#### [WORK INSTRUCTIONS]
Emit a verbatim copy of the lines running from the line with "- *I'll attend the meeting this afternoon*" through the end of the material below.

+ + + + + + +

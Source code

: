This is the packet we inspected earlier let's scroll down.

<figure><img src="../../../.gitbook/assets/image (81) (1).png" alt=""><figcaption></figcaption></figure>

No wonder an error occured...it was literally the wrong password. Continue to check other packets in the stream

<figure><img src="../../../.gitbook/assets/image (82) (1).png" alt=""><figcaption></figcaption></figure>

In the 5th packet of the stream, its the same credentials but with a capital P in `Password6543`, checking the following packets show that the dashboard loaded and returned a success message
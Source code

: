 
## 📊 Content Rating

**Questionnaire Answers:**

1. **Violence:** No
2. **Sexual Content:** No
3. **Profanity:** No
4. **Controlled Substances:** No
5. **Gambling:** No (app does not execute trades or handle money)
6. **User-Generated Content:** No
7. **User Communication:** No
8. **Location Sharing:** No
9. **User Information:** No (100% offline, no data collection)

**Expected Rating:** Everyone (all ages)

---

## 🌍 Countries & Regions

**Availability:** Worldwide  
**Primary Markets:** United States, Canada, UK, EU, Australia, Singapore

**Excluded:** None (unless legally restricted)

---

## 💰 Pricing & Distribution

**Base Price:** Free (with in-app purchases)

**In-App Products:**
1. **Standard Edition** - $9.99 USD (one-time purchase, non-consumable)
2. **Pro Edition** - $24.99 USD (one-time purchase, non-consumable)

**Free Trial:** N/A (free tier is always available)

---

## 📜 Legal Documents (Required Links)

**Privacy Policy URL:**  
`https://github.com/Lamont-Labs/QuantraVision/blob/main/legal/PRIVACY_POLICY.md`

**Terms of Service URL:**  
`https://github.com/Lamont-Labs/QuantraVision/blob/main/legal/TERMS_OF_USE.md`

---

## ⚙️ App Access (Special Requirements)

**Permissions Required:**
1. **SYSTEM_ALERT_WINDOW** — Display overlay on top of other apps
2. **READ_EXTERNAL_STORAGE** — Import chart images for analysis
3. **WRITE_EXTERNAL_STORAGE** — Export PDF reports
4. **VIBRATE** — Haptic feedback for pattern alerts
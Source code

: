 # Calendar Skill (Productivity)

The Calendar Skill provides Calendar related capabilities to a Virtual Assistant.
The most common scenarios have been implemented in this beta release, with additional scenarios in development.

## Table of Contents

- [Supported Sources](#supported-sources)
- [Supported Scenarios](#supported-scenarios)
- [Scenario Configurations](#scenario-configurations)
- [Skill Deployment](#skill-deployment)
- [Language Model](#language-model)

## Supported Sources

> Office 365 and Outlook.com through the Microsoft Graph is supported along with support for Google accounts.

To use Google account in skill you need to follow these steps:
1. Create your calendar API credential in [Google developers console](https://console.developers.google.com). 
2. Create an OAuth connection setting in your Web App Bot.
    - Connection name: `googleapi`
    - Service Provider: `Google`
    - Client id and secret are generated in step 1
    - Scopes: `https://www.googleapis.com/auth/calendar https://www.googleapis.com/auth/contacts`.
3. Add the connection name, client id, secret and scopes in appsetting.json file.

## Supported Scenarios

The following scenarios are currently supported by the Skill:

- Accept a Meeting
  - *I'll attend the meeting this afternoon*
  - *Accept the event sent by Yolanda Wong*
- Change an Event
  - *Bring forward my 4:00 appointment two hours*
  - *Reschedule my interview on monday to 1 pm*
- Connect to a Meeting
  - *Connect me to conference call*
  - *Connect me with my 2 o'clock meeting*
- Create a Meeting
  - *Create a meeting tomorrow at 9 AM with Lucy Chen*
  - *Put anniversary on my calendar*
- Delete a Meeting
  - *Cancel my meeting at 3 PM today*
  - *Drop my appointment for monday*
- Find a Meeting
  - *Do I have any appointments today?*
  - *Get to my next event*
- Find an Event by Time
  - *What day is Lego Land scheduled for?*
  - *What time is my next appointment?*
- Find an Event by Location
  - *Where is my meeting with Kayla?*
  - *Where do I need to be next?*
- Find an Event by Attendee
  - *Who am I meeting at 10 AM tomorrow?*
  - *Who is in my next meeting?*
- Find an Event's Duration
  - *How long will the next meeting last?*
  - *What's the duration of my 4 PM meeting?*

+ + + + + + +

#### [WRITTEN REPLY]
  - *I'll attend the meeting this afternoon*
  - *Accept the event sent by Yolanda Wong*
- Change an Event
  - *Bring forward my 4:00 appointment two hours*
  - *Reschedule my interview on monday to 1 pm*
- Connect to a Meeting
  - *Connect me to conference call*
  - *Connect me with my 2 o'clock meeting*
- Create a Meeting
  - *Create a meeting tomorrow at 9 AM with Lucy Chen*
  - *Put anniversary on my calendar*
- Delete a Meeting
  - *Cancel my meeting at 3 PM today*
  - *Drop my appointment for monday*
- Find a Meeting
  - *Do I have any appointments today?*
  - *Get to my next event*
- Find an Event by Time
  - *What day is Lego Land scheduled for?*
  - *What time is my next appointment?*
- Find an Event by Location
  - *Where is my meeting with Kayla?*
  - *Where do I need to be next?*
- Find an Event by Attendee
  - *Who am I meeting at 10 AM tomorrow?*
  - *Who is in my next meeting?*
- Find an Event's Duration
  - *How long will the next meeting last?*
  - *What's the duration of my 4 PM meeting?*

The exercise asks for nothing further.